An agenda for the people’s Internet

by Sally Burch — ALAI

Since the Internet is now almost ubiquitous and it is we who bring it to life and give it content, does it make sense for us to remain simply as users of services that the big corporations of the sector offer us, under their own conditions? Or should we be taking part in how it is developed and have some power of decision over how our contributions are used? Finding the answers to these questions will be one of the great challenges of this century.

It is worth recalling that when the web was born, about a quarter of a century ago (1993), and the use of the Internet began to expand, many popular and citizens groups welcomed it as a chance to democratize communication, share information, ideas and knowledge and to weave horizontal networks. It coincided with the period of growth of struggles of social movements against neoliberalism, especially in the global South. Internet became an indispensable tool for linking popular and citizens’ struggles across the planet, generating people’s media, interconnecting academic research, facilitating community development initiatives and much more. The people’s Internet[1] took shape and multiplied through countless initiatives in connectivity, software, programs, platforms, content, websites, etc. One might say that Internet became the friendly face of globalization.

From the end of the twentieth century, there was a rapid increase in private investment in the sector; digital social networks appeared and access became massive. In parallel, large private platforms came to predominate, where today the majority of Internet interactions are concentrated, under the control of a handful of mega-corporations. The people’s Internet, based on the commons, is still alive, but increasingly pushed to the margins by the corporate offensive.

Now we are rapidly entering a new phase: the era of the Internet of things, of the digital economy and artificial intelligence. Mass data collection provides the main input and source of value of this economy: data are sold to advertisers, processed through algorithms that control ever more areas of our lives and fed into artificial intelligence systems. They are prey for surveillance programmes, spying and cyberwars. Those who gather and control data concentrate power and wealth. The big Internet corporations and security services take advantage of regulatory vacuums (both national and international) in order to impose their rules. Citizens are powerless to defend their rights or develop autonomous projects.

It was through awareness of this situation that the initiative behind the Internet Social Forum (ISF) took shape, as an autonomous world space of social and citizens’ organizations from diverse social sectors, to debate and seek answers to this situation. It was agreed to do so under the umbrella of the process of the World Social Forum, with its affirmation that “another world is possible” in the face of the neoliberal proposition that “there are no alternatives.”

In support of this initiative, in 2017 various Latin American organizations [1] set up a process of interchange to stimulate the formulation of proposals and initiatives from a regional perspective. With a combination of virtual and face-to-face exchanges and dissemination on these issues, this process led up to the Meeting “Dialogues for a People’s Internet: Our America towards to the Internet Social Forum” (Quito, September 27-29, 2017).

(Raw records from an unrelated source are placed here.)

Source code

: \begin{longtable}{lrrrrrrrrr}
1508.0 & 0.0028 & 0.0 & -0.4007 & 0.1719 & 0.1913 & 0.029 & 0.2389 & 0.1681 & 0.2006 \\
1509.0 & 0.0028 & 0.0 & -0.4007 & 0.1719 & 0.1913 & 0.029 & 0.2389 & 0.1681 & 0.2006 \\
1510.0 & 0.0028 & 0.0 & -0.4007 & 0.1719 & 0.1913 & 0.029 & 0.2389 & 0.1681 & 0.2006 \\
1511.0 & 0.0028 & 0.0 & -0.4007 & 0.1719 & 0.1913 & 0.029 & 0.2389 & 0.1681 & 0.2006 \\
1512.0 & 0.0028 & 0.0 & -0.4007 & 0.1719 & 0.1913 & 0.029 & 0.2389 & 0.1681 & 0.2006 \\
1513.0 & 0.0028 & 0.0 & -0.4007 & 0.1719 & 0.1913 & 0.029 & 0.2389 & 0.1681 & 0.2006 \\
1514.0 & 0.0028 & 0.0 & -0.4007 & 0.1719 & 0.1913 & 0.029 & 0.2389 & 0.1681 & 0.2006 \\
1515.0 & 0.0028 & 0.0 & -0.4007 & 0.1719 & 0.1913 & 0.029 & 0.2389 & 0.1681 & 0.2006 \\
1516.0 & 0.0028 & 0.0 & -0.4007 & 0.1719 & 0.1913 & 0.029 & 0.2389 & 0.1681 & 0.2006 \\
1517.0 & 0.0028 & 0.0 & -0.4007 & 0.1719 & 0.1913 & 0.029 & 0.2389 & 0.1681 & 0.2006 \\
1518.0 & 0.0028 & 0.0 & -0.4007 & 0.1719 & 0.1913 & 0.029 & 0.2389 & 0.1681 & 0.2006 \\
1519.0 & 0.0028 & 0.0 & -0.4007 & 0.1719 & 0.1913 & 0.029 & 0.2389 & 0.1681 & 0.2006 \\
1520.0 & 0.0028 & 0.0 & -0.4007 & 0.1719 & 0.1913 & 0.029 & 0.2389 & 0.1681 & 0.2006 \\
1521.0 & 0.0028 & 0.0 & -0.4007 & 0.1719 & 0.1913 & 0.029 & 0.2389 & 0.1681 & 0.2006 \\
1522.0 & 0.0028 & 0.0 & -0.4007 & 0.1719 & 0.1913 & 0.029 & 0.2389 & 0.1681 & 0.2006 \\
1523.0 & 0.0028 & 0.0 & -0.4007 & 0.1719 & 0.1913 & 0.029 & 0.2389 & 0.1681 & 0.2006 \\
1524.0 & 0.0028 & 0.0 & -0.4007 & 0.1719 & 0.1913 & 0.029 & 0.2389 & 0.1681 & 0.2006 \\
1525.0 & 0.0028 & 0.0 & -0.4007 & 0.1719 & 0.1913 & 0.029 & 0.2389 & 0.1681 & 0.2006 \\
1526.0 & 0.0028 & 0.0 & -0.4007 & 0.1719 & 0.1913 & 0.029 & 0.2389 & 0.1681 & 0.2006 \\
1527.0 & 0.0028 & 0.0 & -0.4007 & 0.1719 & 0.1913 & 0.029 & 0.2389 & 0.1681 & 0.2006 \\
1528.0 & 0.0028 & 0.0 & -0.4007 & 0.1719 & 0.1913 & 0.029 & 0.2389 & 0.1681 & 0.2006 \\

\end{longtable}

The Meeting prioritized three areas of debate: 1) knowledge; 2) WTO/ e-commerce, work and territory; 3) democracy, security and the State. The dynamic began by situating the global and regional context in these three areas, and then focused on interchange on the issues in view of establishing a regional agenda. Moreover, various experiences of the people’s Internet were shared.

Priorities: Rights and data protection

In the discussion groups, proposals were formulated [2] for the region as well as for the global Internet Social Forum (programmed to take place in India in 2018), both in the field of public policy, as well as for citizens’ action and initiatives. From there, some common lines of action and transversal themes emerged, in particular: human rights and data protection.

Consequently, several priority actions were identified for the coming months, including:

– To establish a broad communications campaign to raise awareness among social organizations, the general public and public authorities on the present tendencies in the Internet and digital technologies, since many of these issues are new and their implications are still not evident for the majority of the population, or even, in many cases, for those responsible for public policies. Among the priority issues are: data management and its impacts on democracy; artificial intelligence and algorithms and the urgency of establishing norms; security and privacy and how to differentiate the tools to be employed, whether for disseminating public information or for undertaking private interchanges (secure messaging channels); implications of the proposal to negotiate e-commerce in the WTO; the danger of cyberweapons; electronic government and its role in promoting citizens’ participation…

– As an urgent priority, to develop public debate in each country and develop criteria for legislation on questions relating to the protection and handling of data and against digital violence. As a contribution to this debate, it was agreed to share experiences and proposals among different countries, taking into account, among other criteria:

  • Guarantees for the security and privacy of persons, as a priority.
  • Creation of data protection agencies that guarantee the protection of citizens. Data should be decentralized and not concentrated in the hands of the State.
  • Guarantees for transparency in the handling and use of personal data in the public and private sectors.
  • Personal data or those that allow the identification of a person should be declared non-tradable. Precedence to the protection of personal data over consumption and services.
  • Limits and norms for the use of biometric registers.
  • Establishing that public data cannot be stored on foreign servers

In that respect, the need was also seen for public debate to re-signify the nature of data: in particular that they should not be considered as commercial goods, but rather as a social good useful for public policies. This also implies defining which data should be public or open and which should be private. The data that States produce should normally be considered public; those that are tied to individuals are those that need protection.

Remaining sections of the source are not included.